É. Kiss (1998) — Identificational Focus versus Information Focus #
@cite{kiss-1998} @cite{hartmann-zimmermann-2007}
@cite{kiss-1998} argues for a structural distinction between two focus types in Hungarian:
- Identificational focus moves to Spec,FP (immediately preverbal) and expresses exhaustive identification — selecting the maximal subset of contextually-given alternatives for which the predicate holds.
- Information focus stays VP-internal (postverbal); it merely marks nonpresupposed information without exhaustivity.

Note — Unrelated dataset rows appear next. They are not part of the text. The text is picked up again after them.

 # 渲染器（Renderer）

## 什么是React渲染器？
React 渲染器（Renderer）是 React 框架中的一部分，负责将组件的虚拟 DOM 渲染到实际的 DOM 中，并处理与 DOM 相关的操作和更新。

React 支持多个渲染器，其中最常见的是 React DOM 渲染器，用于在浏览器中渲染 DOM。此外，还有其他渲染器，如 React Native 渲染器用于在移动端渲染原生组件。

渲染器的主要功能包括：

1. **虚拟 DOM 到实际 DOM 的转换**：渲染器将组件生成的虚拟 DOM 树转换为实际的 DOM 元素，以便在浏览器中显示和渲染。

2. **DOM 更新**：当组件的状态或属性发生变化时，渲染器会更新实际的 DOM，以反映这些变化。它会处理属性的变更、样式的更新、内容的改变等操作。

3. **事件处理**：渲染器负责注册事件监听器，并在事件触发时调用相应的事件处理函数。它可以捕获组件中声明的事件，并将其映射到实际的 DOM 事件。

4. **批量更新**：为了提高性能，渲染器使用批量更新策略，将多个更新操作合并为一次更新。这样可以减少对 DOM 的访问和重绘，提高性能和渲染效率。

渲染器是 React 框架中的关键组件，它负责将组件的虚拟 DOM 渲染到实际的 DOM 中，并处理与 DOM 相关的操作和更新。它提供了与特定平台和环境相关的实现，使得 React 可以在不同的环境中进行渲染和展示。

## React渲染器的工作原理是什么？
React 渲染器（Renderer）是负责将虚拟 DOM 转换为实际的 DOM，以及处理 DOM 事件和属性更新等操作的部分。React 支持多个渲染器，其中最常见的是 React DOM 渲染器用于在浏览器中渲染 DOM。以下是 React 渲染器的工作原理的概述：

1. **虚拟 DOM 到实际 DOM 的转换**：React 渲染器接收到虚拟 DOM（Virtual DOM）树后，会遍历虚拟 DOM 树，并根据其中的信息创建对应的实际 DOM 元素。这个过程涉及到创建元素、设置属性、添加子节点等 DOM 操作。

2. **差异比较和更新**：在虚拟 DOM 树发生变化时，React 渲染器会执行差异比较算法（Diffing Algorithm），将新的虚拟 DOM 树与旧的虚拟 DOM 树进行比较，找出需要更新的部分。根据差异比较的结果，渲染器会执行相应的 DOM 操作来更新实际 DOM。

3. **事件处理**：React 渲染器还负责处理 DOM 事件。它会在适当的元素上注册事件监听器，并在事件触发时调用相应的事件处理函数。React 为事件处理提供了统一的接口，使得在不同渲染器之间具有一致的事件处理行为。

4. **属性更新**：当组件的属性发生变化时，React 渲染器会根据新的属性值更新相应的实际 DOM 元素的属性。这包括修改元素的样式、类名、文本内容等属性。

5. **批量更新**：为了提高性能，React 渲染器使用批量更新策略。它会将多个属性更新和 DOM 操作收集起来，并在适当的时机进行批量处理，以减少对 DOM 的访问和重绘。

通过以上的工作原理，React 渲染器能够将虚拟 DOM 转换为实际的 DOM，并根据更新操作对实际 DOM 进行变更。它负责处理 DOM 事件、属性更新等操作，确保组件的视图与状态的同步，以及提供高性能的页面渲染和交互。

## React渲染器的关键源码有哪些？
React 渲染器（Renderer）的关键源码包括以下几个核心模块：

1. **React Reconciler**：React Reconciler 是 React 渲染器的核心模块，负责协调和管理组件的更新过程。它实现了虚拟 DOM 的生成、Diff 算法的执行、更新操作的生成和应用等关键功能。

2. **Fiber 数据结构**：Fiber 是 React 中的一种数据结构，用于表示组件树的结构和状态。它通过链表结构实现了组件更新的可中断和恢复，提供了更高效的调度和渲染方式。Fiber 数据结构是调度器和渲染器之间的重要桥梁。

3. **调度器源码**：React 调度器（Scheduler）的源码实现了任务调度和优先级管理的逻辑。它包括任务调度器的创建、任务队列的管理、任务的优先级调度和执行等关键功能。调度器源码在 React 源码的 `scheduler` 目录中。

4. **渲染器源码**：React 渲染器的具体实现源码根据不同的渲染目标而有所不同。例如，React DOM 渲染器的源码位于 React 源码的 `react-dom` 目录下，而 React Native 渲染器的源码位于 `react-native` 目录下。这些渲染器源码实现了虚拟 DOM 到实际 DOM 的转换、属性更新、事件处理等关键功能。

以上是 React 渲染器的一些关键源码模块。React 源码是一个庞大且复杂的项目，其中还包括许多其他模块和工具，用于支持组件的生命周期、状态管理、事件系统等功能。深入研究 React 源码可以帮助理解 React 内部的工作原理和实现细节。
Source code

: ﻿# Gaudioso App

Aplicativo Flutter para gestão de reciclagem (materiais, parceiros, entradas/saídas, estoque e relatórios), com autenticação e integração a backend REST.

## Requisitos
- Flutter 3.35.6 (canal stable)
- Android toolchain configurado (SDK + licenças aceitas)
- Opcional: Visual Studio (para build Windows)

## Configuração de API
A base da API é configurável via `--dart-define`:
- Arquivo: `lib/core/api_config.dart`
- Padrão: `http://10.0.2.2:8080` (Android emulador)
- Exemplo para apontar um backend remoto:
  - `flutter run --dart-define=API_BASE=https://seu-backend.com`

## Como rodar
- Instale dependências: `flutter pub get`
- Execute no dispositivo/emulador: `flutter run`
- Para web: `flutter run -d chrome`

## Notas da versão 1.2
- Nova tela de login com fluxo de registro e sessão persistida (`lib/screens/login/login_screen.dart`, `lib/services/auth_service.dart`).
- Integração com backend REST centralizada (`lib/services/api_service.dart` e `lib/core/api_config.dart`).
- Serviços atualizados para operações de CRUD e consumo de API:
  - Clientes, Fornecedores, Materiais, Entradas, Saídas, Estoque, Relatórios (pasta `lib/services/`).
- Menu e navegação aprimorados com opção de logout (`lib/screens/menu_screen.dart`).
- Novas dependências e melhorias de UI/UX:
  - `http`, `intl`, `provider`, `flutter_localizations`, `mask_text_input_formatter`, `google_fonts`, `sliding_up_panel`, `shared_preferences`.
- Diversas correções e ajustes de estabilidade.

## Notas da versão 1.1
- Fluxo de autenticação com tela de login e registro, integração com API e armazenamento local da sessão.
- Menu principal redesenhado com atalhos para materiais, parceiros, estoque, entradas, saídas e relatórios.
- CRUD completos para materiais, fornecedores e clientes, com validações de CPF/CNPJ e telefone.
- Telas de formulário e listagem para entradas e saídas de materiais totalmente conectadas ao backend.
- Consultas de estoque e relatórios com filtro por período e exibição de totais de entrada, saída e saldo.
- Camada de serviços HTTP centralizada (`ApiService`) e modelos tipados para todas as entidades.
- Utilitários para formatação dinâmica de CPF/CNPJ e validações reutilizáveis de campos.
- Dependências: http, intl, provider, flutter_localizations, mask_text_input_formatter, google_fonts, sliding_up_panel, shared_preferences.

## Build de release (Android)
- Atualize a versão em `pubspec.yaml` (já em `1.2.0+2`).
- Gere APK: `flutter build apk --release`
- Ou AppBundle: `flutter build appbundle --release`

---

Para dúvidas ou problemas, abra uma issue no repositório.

Hungarian is the empirical pivot in the typological debate that @cite{hartmann-zimmermann-2007} later use Hausa to challenge: Hungarian validates the Meaning-Structure Mapping Hypothesis (focus position determines focus type and exhaustivity); Hausa refutes it.
This file is the second of two studies that instantiate
Theories.Semantics.Focus.MSMH.MeaningStructureMapping (the
polymorphic hypothesis). The contrast is deep, not analogical: the
same theorem statement holds for Hungarian (hungarian_satisfies_MSMH
below) and fails for Hausa (hausa_falsifies_MSMH in
HartmannZimmermann2007.lean). The two refutations / validations use
the same predicate from Theories/Semantics/Focus/.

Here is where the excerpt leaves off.